As a mechanical technologist, Felicia Ochoa does whatever it takes to complete a project. And what are her projects? Helping to build beamlines at the ALS so scientists can use bright x-rays to conduct experiments in everything from physics to biology. To construct a beamline or an entire experimental chamber, her supervisor breaks the project up, assigning various people to different jobs depending on their experience and specialty. Depending on the project, Felicia Ochoa might start with a mechanical drawing of a needed part, assemble the raw materials, and then machine them with the mills and lathes.All parts must be cleaned with the ultrasonic machine in the clean sink before being used because the accelerator and beamlines are all under ultra-high vacuum. Recently, in less than a day and a half, she made, cleaned, and assembled specialized, one-inch clamps needed for a monitor which checks the position of a beam of x rays (or photons) as it travels down a beamline. Another important aspect of her job is problem solving, such as looking for any leaks in the vacuum when new parts are added to the storage ring or to a beamline. Finally, as a member of a busy team, Felicia can often be found working with other technologists and specialists to have parts welded together, hoisted up, and electroplated.

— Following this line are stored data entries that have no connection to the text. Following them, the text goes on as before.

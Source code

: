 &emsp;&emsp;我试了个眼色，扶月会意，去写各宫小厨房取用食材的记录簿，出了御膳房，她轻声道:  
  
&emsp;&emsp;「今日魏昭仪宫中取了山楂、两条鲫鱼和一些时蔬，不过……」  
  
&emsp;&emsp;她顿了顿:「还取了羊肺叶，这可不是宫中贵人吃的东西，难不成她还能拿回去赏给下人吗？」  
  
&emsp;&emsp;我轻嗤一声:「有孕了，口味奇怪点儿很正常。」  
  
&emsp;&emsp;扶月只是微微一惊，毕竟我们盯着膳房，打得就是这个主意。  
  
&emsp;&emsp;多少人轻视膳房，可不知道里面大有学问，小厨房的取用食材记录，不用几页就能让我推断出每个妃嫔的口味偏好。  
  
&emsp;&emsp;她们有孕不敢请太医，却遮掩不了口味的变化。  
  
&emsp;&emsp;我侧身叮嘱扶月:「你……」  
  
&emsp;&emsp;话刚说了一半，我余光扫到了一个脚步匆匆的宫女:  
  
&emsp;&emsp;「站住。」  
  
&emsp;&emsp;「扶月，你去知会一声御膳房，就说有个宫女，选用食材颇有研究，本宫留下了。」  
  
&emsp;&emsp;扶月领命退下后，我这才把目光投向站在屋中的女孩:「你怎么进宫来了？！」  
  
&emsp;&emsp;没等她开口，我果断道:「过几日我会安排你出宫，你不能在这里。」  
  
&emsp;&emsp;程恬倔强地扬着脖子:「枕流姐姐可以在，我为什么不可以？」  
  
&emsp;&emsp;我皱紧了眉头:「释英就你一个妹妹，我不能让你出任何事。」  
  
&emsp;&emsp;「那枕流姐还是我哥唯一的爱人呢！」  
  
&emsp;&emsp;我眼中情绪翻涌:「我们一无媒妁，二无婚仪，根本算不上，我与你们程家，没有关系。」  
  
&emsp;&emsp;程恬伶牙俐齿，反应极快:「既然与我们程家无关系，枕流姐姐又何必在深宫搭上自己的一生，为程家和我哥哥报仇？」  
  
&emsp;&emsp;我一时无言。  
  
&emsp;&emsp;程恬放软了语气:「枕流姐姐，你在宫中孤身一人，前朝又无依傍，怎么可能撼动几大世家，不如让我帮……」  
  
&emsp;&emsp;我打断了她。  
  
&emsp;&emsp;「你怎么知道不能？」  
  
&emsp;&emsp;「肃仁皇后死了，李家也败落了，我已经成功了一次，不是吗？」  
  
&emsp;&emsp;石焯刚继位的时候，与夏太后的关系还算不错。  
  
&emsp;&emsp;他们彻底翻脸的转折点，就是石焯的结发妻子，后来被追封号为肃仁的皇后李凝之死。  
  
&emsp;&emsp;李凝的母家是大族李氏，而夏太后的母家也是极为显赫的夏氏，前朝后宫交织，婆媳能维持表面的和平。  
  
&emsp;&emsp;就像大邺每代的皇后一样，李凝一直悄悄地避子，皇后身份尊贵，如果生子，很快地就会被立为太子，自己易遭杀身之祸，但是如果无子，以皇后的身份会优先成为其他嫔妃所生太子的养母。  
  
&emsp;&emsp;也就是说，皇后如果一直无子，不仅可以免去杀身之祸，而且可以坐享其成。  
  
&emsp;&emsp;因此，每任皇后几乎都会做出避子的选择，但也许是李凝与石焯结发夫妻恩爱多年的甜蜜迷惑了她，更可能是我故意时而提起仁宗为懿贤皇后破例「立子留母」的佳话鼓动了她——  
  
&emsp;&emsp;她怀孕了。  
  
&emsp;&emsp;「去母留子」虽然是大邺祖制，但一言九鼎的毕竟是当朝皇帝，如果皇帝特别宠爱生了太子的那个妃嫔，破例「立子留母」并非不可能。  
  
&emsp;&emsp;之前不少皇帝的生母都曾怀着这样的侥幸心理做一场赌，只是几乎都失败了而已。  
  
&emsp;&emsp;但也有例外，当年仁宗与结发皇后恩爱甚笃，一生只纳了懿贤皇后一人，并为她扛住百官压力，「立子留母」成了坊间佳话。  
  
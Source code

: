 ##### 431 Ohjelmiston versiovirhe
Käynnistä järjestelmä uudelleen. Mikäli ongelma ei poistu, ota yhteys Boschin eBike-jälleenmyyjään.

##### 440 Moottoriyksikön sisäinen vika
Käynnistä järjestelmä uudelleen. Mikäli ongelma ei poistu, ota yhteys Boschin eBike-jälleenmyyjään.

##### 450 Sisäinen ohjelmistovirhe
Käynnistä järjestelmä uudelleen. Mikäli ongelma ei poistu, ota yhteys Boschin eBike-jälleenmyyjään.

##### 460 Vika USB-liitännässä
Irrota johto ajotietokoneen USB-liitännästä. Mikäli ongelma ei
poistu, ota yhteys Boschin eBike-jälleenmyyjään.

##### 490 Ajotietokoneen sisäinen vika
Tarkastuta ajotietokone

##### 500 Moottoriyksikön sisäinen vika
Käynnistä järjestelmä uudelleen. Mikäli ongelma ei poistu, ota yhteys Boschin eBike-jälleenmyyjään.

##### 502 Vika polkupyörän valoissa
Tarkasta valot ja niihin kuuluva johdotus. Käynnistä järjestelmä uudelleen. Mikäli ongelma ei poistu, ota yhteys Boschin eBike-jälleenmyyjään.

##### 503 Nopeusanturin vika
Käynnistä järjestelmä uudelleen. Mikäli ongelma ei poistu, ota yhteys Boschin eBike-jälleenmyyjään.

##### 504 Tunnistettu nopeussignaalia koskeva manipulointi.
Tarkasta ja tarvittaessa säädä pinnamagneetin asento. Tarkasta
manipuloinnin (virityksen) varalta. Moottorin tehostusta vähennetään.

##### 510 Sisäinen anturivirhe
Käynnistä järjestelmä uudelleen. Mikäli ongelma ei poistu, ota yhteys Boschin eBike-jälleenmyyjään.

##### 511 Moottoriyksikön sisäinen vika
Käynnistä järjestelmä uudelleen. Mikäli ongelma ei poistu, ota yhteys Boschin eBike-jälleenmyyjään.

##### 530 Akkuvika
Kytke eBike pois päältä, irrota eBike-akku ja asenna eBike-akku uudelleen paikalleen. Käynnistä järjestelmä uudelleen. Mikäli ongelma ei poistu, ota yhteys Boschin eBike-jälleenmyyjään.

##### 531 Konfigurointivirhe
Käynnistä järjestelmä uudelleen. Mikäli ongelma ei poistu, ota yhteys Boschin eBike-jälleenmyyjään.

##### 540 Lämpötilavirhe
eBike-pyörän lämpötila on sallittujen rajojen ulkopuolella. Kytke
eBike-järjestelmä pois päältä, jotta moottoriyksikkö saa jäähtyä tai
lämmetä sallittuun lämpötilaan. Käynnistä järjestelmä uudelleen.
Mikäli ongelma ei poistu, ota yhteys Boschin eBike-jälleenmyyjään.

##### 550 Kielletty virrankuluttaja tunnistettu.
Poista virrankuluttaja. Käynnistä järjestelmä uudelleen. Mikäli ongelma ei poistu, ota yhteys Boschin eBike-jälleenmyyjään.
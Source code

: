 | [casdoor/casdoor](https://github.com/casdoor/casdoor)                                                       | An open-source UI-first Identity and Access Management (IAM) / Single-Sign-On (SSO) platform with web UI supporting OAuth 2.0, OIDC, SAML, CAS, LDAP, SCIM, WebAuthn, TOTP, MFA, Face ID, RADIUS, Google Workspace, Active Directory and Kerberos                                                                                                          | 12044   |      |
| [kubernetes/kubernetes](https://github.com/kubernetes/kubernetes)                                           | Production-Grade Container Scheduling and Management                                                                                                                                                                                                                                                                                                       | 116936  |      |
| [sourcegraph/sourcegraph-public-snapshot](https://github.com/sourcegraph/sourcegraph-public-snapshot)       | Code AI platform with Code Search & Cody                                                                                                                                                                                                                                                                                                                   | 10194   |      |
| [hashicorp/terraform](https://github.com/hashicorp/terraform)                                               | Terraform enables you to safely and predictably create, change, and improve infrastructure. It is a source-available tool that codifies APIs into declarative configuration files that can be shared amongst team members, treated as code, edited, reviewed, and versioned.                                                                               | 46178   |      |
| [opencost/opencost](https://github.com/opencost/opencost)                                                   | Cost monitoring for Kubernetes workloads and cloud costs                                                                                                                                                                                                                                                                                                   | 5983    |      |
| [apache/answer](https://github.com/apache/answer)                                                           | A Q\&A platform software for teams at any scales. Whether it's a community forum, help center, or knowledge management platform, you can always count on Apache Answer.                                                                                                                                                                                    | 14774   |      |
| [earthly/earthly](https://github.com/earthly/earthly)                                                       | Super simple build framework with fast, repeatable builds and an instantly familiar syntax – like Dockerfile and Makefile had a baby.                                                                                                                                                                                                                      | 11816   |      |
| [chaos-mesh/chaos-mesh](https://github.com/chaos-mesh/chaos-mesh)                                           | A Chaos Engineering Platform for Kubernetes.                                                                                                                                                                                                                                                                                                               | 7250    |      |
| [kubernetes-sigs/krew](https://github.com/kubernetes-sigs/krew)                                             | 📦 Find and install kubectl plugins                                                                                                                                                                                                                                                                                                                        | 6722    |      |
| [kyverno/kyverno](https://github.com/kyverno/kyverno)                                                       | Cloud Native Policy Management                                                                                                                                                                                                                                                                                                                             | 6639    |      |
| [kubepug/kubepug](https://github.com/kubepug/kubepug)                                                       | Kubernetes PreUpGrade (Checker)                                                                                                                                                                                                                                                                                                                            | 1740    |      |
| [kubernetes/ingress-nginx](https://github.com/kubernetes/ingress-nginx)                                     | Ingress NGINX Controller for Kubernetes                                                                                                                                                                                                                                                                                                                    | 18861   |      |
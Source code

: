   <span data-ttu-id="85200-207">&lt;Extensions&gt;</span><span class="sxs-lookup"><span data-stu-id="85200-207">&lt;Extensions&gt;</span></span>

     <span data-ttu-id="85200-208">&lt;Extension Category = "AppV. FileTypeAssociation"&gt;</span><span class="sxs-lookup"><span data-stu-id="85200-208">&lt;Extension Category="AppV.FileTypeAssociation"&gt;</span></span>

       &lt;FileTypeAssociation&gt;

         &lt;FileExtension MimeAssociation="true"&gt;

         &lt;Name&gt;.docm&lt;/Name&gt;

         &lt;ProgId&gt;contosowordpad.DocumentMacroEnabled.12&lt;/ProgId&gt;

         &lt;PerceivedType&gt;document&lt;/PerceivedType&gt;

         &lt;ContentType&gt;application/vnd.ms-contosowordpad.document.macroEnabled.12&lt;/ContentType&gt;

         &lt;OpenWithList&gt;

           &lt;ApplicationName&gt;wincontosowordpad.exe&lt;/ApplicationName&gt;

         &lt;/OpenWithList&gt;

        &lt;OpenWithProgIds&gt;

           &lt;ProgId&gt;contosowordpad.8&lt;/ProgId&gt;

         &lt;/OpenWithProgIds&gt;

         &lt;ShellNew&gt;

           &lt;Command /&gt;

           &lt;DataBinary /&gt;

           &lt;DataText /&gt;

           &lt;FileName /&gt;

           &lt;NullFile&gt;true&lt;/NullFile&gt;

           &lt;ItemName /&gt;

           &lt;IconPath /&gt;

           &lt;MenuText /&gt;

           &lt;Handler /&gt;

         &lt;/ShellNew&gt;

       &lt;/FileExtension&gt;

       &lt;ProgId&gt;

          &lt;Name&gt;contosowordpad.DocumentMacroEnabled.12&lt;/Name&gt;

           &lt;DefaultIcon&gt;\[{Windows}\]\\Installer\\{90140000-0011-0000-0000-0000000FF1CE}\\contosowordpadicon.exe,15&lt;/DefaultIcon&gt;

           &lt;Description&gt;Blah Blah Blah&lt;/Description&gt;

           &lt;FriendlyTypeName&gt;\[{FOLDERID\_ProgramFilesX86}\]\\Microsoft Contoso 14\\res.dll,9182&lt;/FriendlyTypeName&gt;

Right now, Felicia is working on a project called SPEM, located at Beamline 7.0 in the ALS. SPEM is a scanning microscope, which is both a microscope and a soft x-ray spectroscopy facility (which means it can identify the substance it is viewing). She and other technicians are working on the experimental chamber. Following a plan supplied by an engineer, she assembles pre-fabricated parts including tubes, pumps, valves, stands, struts, a complicated sample manipulator, and the experiment endstation. To do these jobs, she needs various hand tools like wrenches, screwdrivers, and basically whatever else it takes to get the job done. To avoid fingerprints and dust inside the chamber, she wears gloves, wipes parts down with ethyl alcohol, and wraps them in aluminum foil.
According to Felicia, one of the most challenging parts about being a technologist is keeping the parts clean enough for ultra-high vacuum. Organic matter (like bugs), dust particles, and even fingerprints are unacceptable. In the vacuum chamber, contamination vaporizes, lowering the pressure and making it impossible to maintain high vacuum---and we need ultra-high vacuum so that the electron beam and x-ray beams can travel unhindered through the vacuum chamber. Even molecules of water can disrupt the vacuum. Sometimes gas molecules can coat and, as a result, interfere with the precision of the mirrors and optics which guide the beam of light down the beamline to the experiment endstation.For Felicia, the best part about being a technician is the sense of accomplishment that comes with successfully completing a project. Sometimes her sense of accomplishment is bolstered by her creative input into solving a problem in a unique way. Once she needed to make a small, 1-3/8" diameter screen to fit into a "T"-shaped piece of metal. The screen, made of extremely sheer metal, would be used to draw electrons passing through it to the "T", and then to ground. The hard part was figuring out how to stretch the fine mesh and get it to stay attached to the "T". So, on her way home from work one day, Felicia went to a sewing shop and bought some fine material and an embroidery hoop. By practicing stretching pieces of the material and fitting them together, she figured out how she could use the spot welder to attach the mesh screen to the "T". And it worked! See the screen, the hoop, and the end result.
Typically, Felicia receives an assignment from her supervisors to build a particular piece of equipment. It's up to Felicia to do what it takes to get the job done. For example, she can be assigned to assemble a diagnostic for a beamline. A diagnostic is an instrument that checks the position and intensity of a photon or x-ray beam as it travels down a beamline. It does this by taking a "picture" of the beam using a camera pointed at a copper-coated paddle which has been lowered into the beamline. Take a look at a diagnostic before and after it is placed in a beamline.To build the diagnostic, Felicia is supplied with the pre-fabricated parts which must first go to the plating shop where they are cleaned with a highly caustic soap solution, rinsed, dipped in an acid solution, rinsed again, and electro-polished. Since even the fatty oil deposits from fingerprints will dirty the parts, they must be carefully transported to the welding shop. Then, to leak test the welded parts, Felicia Ochoa designs a fixture that she can use in the leak detector. The leak detector is like a vacuum that is hooked up to a helium monitor. When Felicia sprays helium around the welded joints, the helium monitor detects any helium molecules that may slip inside, thus indicating a leak. After the diagnostic is assembled, it is used with other parts to monitor the position of a photon beam in the beamline.